§ DATA FOR ANALYSIS
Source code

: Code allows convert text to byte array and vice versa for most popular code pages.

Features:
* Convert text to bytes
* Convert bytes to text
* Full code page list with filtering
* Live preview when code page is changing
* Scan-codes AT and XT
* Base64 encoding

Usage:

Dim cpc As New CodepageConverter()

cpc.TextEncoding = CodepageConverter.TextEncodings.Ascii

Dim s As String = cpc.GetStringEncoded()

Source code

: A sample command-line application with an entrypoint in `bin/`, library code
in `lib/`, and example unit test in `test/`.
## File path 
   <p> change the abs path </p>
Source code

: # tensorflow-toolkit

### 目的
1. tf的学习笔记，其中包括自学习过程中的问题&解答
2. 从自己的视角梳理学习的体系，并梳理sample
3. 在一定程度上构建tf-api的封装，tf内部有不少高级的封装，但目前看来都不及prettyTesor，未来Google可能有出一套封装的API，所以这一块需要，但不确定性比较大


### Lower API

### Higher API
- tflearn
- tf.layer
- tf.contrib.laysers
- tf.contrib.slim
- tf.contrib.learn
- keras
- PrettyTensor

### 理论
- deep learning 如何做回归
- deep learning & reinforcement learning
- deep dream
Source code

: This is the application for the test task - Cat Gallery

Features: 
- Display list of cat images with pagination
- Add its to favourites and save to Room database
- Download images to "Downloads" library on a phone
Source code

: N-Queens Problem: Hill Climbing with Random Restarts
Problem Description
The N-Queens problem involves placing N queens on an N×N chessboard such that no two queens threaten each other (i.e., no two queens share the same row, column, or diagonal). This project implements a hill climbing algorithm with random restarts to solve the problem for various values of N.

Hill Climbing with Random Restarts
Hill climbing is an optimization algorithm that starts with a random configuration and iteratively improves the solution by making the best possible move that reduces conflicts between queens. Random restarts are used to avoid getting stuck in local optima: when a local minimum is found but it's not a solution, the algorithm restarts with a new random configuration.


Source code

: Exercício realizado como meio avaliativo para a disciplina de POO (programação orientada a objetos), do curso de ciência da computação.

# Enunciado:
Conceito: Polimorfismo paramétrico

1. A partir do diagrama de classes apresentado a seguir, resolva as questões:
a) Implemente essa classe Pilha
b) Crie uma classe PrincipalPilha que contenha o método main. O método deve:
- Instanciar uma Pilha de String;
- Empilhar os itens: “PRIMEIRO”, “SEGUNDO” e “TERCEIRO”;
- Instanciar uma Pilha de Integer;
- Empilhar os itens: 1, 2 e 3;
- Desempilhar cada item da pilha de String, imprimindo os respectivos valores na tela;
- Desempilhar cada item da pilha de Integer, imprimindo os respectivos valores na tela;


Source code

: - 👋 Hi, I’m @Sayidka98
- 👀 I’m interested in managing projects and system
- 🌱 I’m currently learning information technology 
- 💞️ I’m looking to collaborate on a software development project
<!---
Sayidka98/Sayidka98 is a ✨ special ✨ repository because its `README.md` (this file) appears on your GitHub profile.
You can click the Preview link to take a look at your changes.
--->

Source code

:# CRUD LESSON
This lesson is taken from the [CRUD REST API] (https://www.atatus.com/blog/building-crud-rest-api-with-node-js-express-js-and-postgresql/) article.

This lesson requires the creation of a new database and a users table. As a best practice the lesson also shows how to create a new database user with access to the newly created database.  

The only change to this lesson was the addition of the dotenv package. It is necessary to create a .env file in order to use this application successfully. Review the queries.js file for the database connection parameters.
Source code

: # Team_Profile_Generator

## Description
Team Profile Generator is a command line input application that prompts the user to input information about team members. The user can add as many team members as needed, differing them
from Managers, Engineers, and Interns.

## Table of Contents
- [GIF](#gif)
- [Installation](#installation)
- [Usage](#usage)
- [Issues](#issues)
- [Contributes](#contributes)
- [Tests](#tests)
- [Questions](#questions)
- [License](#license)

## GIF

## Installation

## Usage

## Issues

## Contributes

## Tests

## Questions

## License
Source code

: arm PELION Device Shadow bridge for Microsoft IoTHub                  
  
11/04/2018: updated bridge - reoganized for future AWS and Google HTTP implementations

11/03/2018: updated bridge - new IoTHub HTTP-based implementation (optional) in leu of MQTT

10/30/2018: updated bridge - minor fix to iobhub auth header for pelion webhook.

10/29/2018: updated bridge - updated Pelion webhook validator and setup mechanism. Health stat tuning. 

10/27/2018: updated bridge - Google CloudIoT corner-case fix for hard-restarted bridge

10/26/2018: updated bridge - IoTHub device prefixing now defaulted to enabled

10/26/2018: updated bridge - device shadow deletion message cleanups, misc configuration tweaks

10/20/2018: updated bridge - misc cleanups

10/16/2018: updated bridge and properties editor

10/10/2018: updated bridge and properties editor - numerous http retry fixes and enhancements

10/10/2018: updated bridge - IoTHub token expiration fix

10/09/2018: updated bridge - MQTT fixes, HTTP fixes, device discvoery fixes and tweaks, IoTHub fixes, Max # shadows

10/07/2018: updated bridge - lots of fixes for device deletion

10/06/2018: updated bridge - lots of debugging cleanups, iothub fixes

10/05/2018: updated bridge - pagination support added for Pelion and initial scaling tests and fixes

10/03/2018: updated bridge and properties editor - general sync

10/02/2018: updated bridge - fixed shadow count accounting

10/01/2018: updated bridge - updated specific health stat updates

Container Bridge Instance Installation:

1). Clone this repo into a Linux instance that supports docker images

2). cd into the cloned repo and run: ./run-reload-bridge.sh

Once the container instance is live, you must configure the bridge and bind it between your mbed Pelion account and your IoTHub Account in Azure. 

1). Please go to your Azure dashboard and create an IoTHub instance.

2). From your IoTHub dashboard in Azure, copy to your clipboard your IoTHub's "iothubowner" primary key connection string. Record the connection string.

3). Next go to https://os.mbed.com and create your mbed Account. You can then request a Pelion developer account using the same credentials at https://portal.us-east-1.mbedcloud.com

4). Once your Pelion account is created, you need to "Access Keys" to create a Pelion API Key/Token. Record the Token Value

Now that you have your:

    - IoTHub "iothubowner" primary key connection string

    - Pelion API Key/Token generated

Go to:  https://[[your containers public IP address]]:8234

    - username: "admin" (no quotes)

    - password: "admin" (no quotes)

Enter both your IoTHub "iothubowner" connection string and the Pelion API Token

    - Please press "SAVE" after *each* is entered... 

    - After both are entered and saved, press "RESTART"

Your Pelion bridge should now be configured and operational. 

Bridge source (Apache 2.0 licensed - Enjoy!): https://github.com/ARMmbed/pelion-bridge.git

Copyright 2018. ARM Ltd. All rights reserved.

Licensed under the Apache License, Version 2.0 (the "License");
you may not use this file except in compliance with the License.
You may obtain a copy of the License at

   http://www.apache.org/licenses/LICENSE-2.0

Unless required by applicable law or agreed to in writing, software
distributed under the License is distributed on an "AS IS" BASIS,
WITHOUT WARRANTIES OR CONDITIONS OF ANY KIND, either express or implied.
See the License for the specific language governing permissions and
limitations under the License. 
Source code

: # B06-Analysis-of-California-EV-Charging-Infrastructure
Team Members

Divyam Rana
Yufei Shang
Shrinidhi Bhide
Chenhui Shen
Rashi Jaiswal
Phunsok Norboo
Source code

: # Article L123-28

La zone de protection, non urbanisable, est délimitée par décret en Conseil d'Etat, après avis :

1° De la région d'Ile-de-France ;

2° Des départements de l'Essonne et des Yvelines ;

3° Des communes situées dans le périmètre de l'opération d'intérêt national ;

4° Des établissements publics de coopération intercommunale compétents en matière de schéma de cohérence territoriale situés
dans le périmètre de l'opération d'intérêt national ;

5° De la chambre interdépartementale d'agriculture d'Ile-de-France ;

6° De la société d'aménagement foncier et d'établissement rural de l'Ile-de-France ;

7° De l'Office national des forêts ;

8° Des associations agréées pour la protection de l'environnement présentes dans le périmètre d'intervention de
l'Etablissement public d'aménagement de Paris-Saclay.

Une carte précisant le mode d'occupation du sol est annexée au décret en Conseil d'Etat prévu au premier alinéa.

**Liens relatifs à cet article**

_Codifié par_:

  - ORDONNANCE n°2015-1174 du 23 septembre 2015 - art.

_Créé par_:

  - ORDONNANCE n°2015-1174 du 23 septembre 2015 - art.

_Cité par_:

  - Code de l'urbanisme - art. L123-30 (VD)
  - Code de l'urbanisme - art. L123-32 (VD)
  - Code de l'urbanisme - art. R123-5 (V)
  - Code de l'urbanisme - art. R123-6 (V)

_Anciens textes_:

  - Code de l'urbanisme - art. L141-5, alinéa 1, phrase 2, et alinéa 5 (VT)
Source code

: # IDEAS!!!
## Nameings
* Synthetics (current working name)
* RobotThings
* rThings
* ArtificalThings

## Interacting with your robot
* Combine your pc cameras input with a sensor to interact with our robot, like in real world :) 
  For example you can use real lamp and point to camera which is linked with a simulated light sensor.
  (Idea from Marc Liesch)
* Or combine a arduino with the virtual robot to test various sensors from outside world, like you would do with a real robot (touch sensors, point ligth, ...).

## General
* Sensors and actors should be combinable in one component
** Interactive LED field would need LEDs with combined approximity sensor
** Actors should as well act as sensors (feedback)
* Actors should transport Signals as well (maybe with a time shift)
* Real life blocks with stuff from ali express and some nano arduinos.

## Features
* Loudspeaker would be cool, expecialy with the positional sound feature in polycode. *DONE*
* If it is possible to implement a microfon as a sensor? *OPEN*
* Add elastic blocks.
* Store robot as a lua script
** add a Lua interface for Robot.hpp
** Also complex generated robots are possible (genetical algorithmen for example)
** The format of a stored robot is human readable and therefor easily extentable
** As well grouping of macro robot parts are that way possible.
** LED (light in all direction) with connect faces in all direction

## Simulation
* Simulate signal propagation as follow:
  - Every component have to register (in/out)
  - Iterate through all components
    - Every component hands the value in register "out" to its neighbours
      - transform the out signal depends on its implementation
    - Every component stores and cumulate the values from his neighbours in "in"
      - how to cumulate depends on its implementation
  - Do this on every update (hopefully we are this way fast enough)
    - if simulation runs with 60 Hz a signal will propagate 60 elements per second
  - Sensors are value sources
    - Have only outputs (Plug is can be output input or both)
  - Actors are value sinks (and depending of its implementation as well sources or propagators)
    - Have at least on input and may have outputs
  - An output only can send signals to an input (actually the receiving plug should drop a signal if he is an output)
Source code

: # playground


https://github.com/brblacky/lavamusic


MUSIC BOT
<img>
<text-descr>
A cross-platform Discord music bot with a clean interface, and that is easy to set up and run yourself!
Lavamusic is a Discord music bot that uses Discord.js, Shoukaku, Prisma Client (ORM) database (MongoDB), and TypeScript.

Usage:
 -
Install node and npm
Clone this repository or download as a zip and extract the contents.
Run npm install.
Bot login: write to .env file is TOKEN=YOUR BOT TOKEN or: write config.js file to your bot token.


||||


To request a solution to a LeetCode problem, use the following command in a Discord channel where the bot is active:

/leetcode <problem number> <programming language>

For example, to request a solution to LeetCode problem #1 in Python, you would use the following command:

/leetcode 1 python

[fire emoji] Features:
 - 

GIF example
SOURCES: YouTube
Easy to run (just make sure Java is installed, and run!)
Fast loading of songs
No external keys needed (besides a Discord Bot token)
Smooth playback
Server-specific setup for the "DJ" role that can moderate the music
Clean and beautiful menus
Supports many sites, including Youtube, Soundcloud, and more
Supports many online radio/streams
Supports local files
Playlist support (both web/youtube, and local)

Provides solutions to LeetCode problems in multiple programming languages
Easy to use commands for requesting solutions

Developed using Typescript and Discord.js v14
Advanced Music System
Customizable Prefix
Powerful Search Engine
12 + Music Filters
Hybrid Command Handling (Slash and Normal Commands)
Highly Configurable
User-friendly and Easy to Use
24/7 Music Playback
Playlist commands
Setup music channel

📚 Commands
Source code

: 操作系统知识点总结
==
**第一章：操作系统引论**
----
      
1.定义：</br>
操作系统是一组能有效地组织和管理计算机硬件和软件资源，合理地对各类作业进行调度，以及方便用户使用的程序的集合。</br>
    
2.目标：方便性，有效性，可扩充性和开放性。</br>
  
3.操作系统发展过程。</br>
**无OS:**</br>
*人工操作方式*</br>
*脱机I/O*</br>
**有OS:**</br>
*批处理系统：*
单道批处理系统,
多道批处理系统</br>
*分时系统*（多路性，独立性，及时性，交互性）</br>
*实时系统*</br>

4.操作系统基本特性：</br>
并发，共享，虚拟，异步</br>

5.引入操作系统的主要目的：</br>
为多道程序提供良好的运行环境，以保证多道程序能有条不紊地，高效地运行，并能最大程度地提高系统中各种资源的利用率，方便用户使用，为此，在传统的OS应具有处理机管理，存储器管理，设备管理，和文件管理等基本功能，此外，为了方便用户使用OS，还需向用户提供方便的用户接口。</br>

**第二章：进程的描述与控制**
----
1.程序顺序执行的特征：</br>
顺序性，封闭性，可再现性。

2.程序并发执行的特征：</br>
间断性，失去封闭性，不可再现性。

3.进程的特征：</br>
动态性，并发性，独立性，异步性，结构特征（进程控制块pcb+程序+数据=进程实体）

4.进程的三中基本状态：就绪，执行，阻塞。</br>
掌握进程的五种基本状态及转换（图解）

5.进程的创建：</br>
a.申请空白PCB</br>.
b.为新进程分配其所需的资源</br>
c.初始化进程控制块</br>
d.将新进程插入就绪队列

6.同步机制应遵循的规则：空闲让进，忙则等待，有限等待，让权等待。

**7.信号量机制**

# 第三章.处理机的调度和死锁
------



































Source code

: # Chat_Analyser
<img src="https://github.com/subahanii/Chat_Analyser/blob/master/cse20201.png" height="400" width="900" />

§ THE PROBLEM
You are asked to reproduce word for word the line containing "多道批处理系统</br>" and every subsequent line through the end of the entries.

§ WORKED SOLUTION
多道批处理系统</br>
*分时系统*（多路性，独立性，及时性，交互性）</br>
*实时系统*</br>

4.操作系统基本特性：</br>
并发，共享，虚拟，异步</br>

5.引入操作系统的主要目的：</br>
为多道程序提供良好的运行环境，以保证多道程序能有条不紊地，高效地运行，并能最大程度地提高系统中各种资源的利用率，方便用户使用，为此，在传统的OS应具有处理机管理，存储器管理，设备管理，和文件管理等基本功能，此外，为了方便用户使用OS，还需向用户提供方便的用户接口。</br>

**第二章：进程的描述与控制**
----
1.程序顺序执行的特征：</br>
顺序性，封闭性，可再现性。

2.程序并发执行的特征：</br>
间断性，失去封闭性，不可再现性。

3.进程的特征：</br>
动态性，并发性，独立性，异步性，结构特征（进程控制块pcb+程序+数据=进程实体）

4.进程的三中基本状态：就绪，执行，阻塞。</br>
掌握进程的五种基本状态及转换（图解）

5.进程的创建：</br>
a.申请空白PCB</br>.
b.为新进程分配其所需的资源</br>
c.初始化进程控制块</br>
d.将新进程插入就绪队列

6.同步机制应遵循的规则：空闲让进，忙则等待，有限等待，让权等待。

**7.信号量机制**

# 第三章.处理机的调度和死锁
------



































Source code

: # Chat_Analyser
<img src="https://github.com/subahanii/Chat_Analyser/blob/master/cse20201.png" height="400" width="900" />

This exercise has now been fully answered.